Глядя на её сияние на фоне тьмы разрушенных дворцов, Кацухиро легко мог в это поверить.
— Это безопасно? — спросил Оливье дрожащим голосом. Он то и дело переводил взгляд с Киллер на мёртвых и умирающих, лежавших на дороге метрах в семидесяти от стены. Среди них двигались неуклюжие фигуры, некоторые ползли по крышам склепов, другие пытались найти путь среди обломков.
— Конечно, нет, — ответила она. — Я сказала вам, что мы встретимся с врагами Императора. В наше время они не живут в безопасных местах.
Правда, похоже, взбодрила его больше, чем любая банальность, и он заметно успокоился.
— Ваша сила — это вдохновение, — произнёс он.

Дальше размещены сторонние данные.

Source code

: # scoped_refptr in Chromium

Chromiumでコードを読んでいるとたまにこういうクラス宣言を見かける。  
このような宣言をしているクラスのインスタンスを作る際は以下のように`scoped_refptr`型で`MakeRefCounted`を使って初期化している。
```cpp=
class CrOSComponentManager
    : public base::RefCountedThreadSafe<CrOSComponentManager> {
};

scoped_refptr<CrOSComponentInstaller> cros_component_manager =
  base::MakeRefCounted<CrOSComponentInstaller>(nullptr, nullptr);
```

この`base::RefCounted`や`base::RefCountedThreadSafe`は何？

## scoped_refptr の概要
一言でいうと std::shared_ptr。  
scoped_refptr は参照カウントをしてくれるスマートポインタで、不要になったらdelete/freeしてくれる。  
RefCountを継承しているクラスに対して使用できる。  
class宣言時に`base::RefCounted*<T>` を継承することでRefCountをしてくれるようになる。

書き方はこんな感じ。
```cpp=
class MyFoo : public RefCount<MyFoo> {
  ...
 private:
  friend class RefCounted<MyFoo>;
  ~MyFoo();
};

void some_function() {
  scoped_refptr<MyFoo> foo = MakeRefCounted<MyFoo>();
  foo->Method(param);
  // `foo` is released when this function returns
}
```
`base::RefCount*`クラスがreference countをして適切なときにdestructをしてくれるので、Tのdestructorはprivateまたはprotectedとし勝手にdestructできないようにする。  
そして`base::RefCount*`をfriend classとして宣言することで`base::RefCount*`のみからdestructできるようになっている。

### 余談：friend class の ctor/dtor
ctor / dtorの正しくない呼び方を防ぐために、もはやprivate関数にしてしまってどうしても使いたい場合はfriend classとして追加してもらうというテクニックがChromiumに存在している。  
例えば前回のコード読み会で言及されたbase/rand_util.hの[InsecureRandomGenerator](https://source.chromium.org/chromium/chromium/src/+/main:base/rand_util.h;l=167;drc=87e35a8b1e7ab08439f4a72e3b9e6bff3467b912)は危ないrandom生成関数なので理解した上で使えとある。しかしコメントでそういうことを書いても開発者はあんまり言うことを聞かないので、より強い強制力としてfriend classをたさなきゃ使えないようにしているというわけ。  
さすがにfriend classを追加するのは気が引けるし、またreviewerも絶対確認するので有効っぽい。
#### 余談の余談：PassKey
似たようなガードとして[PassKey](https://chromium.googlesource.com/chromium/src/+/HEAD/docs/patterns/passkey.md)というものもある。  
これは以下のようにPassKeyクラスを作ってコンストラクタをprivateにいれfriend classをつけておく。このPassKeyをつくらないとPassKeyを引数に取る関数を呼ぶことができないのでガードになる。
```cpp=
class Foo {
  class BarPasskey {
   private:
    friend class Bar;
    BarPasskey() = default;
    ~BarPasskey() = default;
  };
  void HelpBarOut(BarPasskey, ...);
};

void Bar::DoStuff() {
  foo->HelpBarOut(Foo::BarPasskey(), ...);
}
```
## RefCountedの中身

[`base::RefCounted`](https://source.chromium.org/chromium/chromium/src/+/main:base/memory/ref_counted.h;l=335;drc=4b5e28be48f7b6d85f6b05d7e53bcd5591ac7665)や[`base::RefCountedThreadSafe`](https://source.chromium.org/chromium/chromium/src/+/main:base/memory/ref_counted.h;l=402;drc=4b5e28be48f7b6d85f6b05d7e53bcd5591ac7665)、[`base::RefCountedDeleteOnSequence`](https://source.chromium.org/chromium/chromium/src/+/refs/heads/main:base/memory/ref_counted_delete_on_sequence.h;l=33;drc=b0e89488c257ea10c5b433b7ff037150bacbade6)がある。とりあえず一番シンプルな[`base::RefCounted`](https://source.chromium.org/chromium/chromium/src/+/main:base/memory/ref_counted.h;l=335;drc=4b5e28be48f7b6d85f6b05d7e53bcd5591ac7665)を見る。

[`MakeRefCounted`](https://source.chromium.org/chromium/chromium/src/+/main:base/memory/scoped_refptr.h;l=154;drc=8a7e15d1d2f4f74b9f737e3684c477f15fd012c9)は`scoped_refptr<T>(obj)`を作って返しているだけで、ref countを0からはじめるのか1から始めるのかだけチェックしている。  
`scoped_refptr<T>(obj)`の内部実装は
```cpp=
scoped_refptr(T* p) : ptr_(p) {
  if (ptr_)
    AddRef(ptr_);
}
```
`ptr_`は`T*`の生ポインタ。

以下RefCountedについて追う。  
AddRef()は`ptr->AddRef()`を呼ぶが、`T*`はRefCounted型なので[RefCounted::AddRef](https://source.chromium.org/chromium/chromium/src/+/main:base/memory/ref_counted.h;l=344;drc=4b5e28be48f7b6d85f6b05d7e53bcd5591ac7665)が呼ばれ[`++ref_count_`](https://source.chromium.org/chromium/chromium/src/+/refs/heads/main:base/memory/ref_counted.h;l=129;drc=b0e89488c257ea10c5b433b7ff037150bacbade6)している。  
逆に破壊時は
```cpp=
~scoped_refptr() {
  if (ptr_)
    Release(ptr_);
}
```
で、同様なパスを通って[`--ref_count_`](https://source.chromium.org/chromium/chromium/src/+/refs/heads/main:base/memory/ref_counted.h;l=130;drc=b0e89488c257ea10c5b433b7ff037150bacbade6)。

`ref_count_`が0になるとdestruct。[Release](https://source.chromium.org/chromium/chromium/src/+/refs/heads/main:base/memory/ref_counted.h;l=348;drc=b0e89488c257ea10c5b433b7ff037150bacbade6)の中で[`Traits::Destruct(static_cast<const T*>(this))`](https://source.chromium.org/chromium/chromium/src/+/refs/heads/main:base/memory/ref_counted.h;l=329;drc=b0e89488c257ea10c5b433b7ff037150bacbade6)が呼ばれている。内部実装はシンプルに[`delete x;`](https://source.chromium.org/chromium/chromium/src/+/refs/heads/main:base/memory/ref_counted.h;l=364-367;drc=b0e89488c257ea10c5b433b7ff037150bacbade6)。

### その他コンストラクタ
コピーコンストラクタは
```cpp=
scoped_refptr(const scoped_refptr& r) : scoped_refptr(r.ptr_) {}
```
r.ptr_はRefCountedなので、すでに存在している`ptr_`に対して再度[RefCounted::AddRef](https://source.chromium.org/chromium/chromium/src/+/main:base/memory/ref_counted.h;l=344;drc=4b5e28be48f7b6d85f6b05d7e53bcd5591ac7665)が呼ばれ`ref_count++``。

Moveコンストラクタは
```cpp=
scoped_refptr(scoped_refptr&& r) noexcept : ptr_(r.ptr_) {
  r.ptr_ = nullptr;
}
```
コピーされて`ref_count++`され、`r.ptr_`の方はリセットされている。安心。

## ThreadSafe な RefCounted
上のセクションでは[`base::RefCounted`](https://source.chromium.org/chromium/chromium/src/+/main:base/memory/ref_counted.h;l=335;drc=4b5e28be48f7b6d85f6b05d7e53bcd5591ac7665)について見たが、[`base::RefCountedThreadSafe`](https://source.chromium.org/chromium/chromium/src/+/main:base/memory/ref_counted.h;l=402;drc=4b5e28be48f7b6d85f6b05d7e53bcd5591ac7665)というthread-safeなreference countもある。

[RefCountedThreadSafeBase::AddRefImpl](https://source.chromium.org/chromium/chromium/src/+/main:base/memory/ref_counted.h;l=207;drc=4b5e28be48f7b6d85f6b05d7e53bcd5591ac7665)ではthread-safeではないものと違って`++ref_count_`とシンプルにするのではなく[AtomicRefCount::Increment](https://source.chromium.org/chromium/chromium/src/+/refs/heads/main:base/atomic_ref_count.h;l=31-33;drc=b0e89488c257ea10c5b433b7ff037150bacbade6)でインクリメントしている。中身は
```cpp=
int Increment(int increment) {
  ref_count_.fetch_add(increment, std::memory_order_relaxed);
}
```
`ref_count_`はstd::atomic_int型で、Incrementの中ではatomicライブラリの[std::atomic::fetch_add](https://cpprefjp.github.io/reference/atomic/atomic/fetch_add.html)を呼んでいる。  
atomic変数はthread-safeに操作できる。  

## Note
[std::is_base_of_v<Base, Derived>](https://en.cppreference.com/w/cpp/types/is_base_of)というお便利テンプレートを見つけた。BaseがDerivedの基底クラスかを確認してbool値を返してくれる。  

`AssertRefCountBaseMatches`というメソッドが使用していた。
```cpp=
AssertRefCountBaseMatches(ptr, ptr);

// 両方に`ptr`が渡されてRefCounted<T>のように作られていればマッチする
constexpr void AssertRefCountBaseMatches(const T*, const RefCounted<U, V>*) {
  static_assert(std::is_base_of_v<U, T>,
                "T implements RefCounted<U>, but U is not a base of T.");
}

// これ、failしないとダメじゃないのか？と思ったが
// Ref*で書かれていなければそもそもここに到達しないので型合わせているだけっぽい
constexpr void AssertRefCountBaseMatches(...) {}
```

— Это сила Императора, а не моя. Моя вера связывает меня с Ним. Она свяжет нас всех с Ним.
Оливье посмотрел вдоль изгиба стены и кивнул. То тут, то там вспышки лазерных разрядов пронзали руины, но их стало гораздо меньше, чем когда они пришли.
— Думаю, мы готовы.
— Тогда возвысьте свои голоса в молитве и давайте изгоним зло.
Оливье запел, начав одну из своих молитв. Киилер слушала, как сердце бьётся в груди, чуть быстрее, чем обычно. Она смотрела на пламя внутри лампы-гильзы, наблюдая за игрой света на почерневшем металле. Голос Оливье, как и в бастионе, стал подводным течением её мыслей. К нему присоединились остальные пришедшие с ними Несущие Свет, почти четыреста человек.
Каждый из них был светом, ярким пятном в темноте тени Гора. Киилер чувствовала, что гнетущая мгла легла на Дворец, подобно пеплу и дыму, которые затмили солнце и звёзды.
Она снова ощутила душу Императора, но уже скорее не как дерево, а как купол, само небо. Но не всё было в порядке. Купол атаковали снаружи, его поверхность почернела, как внутри лампы, демонические миазмы становились всё гуще, местами даже закрывая исходивший вовне свет.